The 2015 MICF will include a series of public concerts presenting music from contemporary composers, as well as workshops, master classes and other events.
Saturday night’s grand finale at the Missouri Theatre will feature the world premieres of new works from each of the festival’s eight resident composers, with the acclaimed new music group Alarm Will Sound, conducted by artistic director Alan Pierson, serving as resident ensemble.
Hans Abrahamsen was born in Copenhagen and attended the Royal Danish Academy of Music. A published composer beginning at age 16, Abrahamsen in the early part of his career was considered part of the “New Simplicity” movement that began in the mid-1960s as a reaction to the perceived over-complexity of avant-garde music. Some of his best-known early works include “Winternacht” (1976-78); “Nacht und Trompeten” (1981); and “Zwei Schneetänze” (1985).Befriending and studying with György Ligeti during the 1980s, Abrahamsen received the Carl Nielsen Prize in 1989 and the Wilhelm Hansen Composer Prize in 1998. After a hiatus from composing, he re-emerged in the new century with a series of major compositions including the extended chamber work “Schnee” (2008), a Double Concerto for violin, piano and strings (2010-11); and “Let me tell you,” for soprano and orchestra, premiered in 2013 by the Berlin Philharmonic.

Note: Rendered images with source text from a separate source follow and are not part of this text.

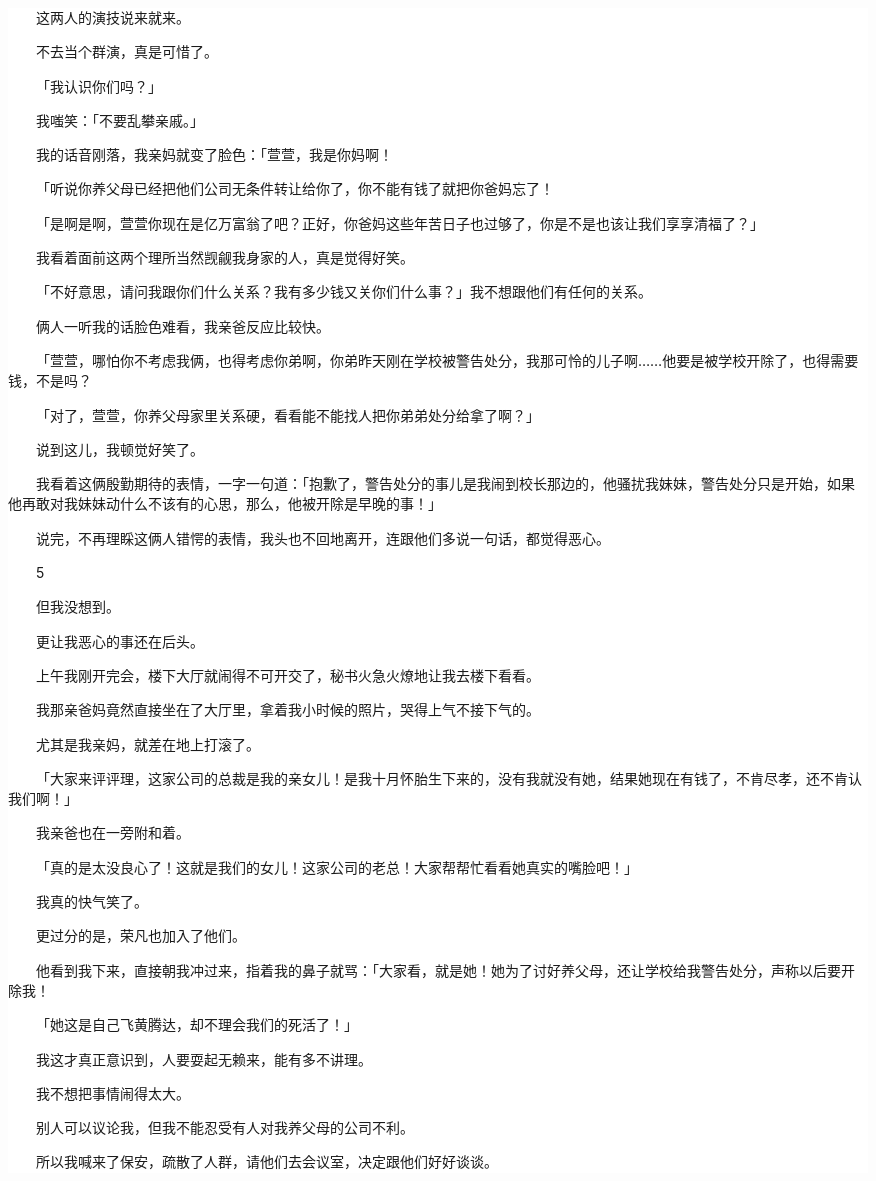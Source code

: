 &emsp;&emsp;这两人的演技说来就来。  
  
&emsp;&emsp;不去当个群演，真是可惜了。  
  
&emsp;&emsp;「我认识你们吗？」  
  
&emsp;&emsp;我嗤笑：「不要乱攀亲戚。」  
  
&emsp;&emsp;我的话音刚落，我亲妈就变了脸色：「萱萱，我是你妈啊！  
  
&emsp;&emsp;「听说你养父母已经把他们公司无条件转让给你了，你不能有钱了就把你爸妈忘了！  
  
&emsp;&emsp;「是啊是啊，萱萱你现在是亿万富翁了吧？正好，你爸妈这些年苦日子也过够了，你是不是也该让我们享享清福了？」  
  
&emsp;&emsp;我看着面前这两个理所当然觊觎我身家的人，真是觉得好笑。  
  
&emsp;&emsp;「不好意思，请问我跟你们什么关系？我有多少钱又关你们什么事？」我不想跟他们有任何的关系。  
  
&emsp;&emsp;俩人一听我的话脸色难看，我亲爸反应比较快。  
  
&emsp;&emsp;「萱萱，哪怕你不考虑我俩，也得考虑你弟啊，你弟昨天刚在学校被警告处分，我那可怜的儿子啊……他要是被学校开除了，也得需要钱，不是吗？  
  
&emsp;&emsp;「对了，萱萱，你养父母家里关系硬，看看能不能找人把你弟弟处分给拿了啊？」  
  
&emsp;&emsp;说到这儿，我顿觉好笑了。  
  
&emsp;&emsp;我看着这俩殷勤期待的表情，一字一句道：「抱歉了，警告处分的事儿是我闹到校长那边的，他骚扰我妹妹，警告处分只是开始，如果他再敢对我妹妹动什么不该有的心思，那么，他被开除是早晚的事！」  
  
&emsp;&emsp;说完，不再理睬这俩人错愕的表情，我头也不回地离开，连跟他们多说一句话，都觉得恶心。  
  
&emsp;&emsp;5  
  
&emsp;&emsp;但我没想到。  
  
&emsp;&emsp;更让我恶心的事还在后头。  
  
&emsp;&emsp;上午我刚开完会，楼下大厅就闹得不可开交了，秘书火急火燎地让我去楼下看看。  
  
&emsp;&emsp;我那亲爸妈竟然直接坐在了大厅里，拿着我小时候的照片，哭得上气不接下气的。  
  
&emsp;&emsp;尤其是我亲妈，就差在地上打滚了。  
  
&emsp;&emsp;「大家来评评理，这家公司的总裁是我的亲女儿！是我十月怀胎生下来的，没有我就没有她，结果她现在有钱了，不肯尽孝，还不肯认我们啊！」  
  
&emsp;&emsp;我亲爸也在一旁附和着。  
  
&emsp;&emsp;「真的是太没良心了！这就是我们的女儿！这家公司的老总！大家帮帮忙看看她真实的嘴脸吧！」  
  
&emsp;&emsp;我真的快气笑了。  
  
&emsp;&emsp;更过分的是，荣凡也加入了他们。  
  
&emsp;&emsp;他看到我下来，直接朝我冲过来，指着我的鼻子就骂：「大家看，就是她！她为了讨好养父母，还让学校给我警告处分，声称以后要开除我！  
  
&emsp;&emsp;「她这是自己飞黄腾达，却不理会我们的死活了！」  
  
&emsp;&emsp;我这才真正意识到，人要耍起无赖来，能有多不讲理。  
  
&emsp;&emsp;我不想把事情闹得太大。  
  
&emsp;&emsp;别人可以议论我，但我不能忍受有人对我养父母的公司不利。  
  
&emsp;&emsp;所以我喊来了保安，疏散了人群，请他们去会议室，决定跟他们好好谈谈。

Andrew Norman is a Los Angeles-based composer and teacher at the USC Thornton School of Music. A graduate of the University of Southern California and Yale, Norman “draws on an eclectic mix of instrumental sounds, notational practices, and non-linear narrative structures.” His work has been noted by the New York Times for its “daring juxtapositions and dazzling colors” and by the Los Angeles Times for its “Chaplinesque” wit.Norman has been the recipient of numerous commissions, prizes and awards, and his symphonic works have been performed by orchestras including the Los Angeles and New York Philharmonics, the Philadelphia Orchestra, the Minnesota Orchestra, the BBC Symphony, the Orpheus Chamber Orchestra, and the Tonhalle Orchester Zurich. His chamber music has been featured in the Wordless Music Series at Le Poisson Rouge and at the MATA Festival, the Tanglewood Festival of Contemporary Music, the Green Umbrella Series, and the Aspen Music Festival.
With the 2015 guest composers confirmed, eight resident composers now will be selected for the MICF through a portfolio application process to create a new work for Alarm Will Sound. During the week of the festival, they’ll get composition lessons from Abrahamsen and Norman and take part in rehearsals with Alarm Will Sound. Each composer also will receive a copy of a professional live recording of his or her work.
The application process for resident composers begins Thursday, October 23, 2014, and the deadline for submitting an application is Monday, November 24, 2014. To help composers save on printing and mailing costs, the MICF this year has moved to an online application process. For more information on applying to become a resident composer for the Mizzou International Composers Festival, please visit http://composersfestival.missouri.edu/application.html.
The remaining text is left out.